Three weeks in the midwest and it’s been all about managing expectations of weather. Early on I was telling a local gentleman that I heard bad Spring weather was coming our way and how I missed a good storm and couldn’t wait for it to get here already. He looked at me like I was nuts. He told me to be careful what I wished for. He turned away.

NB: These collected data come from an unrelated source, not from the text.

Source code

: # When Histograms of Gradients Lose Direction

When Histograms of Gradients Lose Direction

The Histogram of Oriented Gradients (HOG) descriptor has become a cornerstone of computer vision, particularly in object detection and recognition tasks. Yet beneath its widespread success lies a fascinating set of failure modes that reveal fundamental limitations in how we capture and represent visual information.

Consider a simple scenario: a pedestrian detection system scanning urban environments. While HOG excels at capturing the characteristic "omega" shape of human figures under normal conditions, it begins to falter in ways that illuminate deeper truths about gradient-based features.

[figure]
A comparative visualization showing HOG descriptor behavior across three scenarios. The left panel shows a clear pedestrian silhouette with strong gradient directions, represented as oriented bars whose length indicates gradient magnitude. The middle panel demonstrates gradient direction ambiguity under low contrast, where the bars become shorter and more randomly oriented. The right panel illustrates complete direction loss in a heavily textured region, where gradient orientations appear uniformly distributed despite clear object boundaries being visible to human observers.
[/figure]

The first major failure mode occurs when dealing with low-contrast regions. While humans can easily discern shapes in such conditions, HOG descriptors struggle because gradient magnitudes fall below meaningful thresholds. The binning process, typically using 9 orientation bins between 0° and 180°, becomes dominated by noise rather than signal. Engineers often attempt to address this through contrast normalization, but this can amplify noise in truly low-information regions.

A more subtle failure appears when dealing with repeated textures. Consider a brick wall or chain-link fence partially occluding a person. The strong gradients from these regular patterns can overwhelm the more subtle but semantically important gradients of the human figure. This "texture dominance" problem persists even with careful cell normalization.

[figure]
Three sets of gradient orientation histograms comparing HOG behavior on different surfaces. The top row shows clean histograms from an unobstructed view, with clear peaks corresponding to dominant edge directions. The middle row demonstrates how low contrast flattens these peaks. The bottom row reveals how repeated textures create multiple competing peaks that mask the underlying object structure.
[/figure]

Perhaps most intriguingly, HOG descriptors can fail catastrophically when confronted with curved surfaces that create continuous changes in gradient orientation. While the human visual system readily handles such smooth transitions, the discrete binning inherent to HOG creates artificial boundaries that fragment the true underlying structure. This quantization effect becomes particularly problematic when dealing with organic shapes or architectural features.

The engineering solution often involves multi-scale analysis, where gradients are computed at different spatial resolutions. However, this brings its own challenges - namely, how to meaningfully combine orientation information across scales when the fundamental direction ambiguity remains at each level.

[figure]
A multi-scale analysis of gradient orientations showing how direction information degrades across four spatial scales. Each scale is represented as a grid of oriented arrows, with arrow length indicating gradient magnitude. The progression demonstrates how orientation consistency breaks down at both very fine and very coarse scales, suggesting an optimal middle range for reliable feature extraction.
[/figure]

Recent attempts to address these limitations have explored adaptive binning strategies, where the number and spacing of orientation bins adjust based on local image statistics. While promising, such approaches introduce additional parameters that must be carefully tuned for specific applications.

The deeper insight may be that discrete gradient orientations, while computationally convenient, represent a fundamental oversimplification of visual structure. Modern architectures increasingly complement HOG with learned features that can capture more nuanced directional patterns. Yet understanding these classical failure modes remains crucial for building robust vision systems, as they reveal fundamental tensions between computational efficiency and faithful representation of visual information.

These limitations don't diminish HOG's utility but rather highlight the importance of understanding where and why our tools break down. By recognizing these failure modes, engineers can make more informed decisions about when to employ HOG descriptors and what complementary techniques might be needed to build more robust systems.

Since our move to the west coast — with our Midwestern family and friends opining on the dangers of earthquakes and joking about California falling into the ocean — I’ve missed hearing a good thunder crash, missed seeing the bold flashes of light across a daytime sky that can go dark at three in the afternoon and set you back with a scare. When I was little, my grandmother loved sitting out on the front porch swing and telling scary stories while we waited for the Missouri storms to come. Storms were the perfect background for what she liked to spin, stories full of vampires and werewolves and dark castles with coffins in locked chambers and lightening flashing outside too-tall windows. Candles would be blown out by unexpected winds (ghosts). Lights would flicker and go out (more ghosts). The men in Grandma’s stories were charming but hiding madness and evil secrets. But the women. The women in my grandmother’s stories were always young, always unusually beautiful, always desired and even craved by the devils (man and ghost) who came to call during the rage of a storm. The women would use the storm flashes and lack of light to hide, to show their smarts and cleverness, to trick, to buy themselves more time, to escape. To save themselves.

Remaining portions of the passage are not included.